**Work instruction:** Some lines of the records below include the word "Curves". Report how many, and write nothing besides the number.

**Records shown:**
******************************

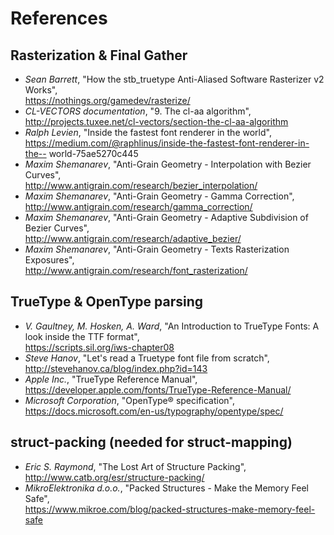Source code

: # References

## Rasterization & Final Gather

- *Sean Barrett*, "How the stb_truetype Anti-Aliased Software Rasterizer v2 Works",<br/>
	https://nothings.org/gamedev/rasterize/
- *CL-VECTORS documentation*, "9. The cl-aa algorithm",<br/>
	http://projects.tuxee.net/cl-vectors/section-the-cl-aa-algorithm
- *Ralph Levien*, "Inside the fastest font renderer in the world",<br/>
	https://medium.com/@raphlinus/inside-the-fastest-font-renderer-in-the-- world-75ae5270c445
- *Maxim Shemanarev*, "Anti-Grain Geometry - Interpolation with Bezier Curves",<br/>
	http://www.antigrain.com/research/bezier_interpolation/
- *Maxim Shemanarev*, "Anti-Grain Geometry - Gamma Correction",<br/>
	http://www.antigrain.com/research/gamma_correction/
- *Maxim Shemanarev*, "Anti-Grain Geometry - Adaptive Subdivision of Bezier Curves",<br/>
	http://www.antigrain.com/research/adaptive_bezier/
- *Maxim Shemanarev*, "Anti-Grain Geometry - Texts Rasterization Exposures",<br/>
	http://www.antigrain.com/research/font_rasterization/

## TrueType & OpenType parsing

- *V. Gaultney, M. Hosken, A. Ward*, "An Introduction to TrueType Fonts: A look inside the TTF format",<br/>
	https://scripts.sil.org/iws-chapter08
- *Steve Hanov*, "Let's read a Truetype font file from scratch",<br/>
	http://stevehanov.ca/blog/index.php?id=143
- *Apple Inc.*, "TrueType Reference Manual",<br/>
	https://developer.apple.com/fonts/TrueType-Reference-Manual/
- *Microsoft Corporation*, "OpenType® specification",<br/>
	https://docs.microsoft.com/en-us/typography/opentype/spec/

## struct-packing (needed for struct-mapping)

- *Eric S. Raymond*, "The Lost Art of Structure Packing",<br/>
	http://www.catb.org/esr/structure-packing/
- *MikroElektronika d.o.o.*, "Packed Structures - Make the Memory Feel Safe",<br/>
	https://www.mikroe.com/blog/packed-structures-make-memory-feel-safe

******************************

**Solution for this exercise:** 2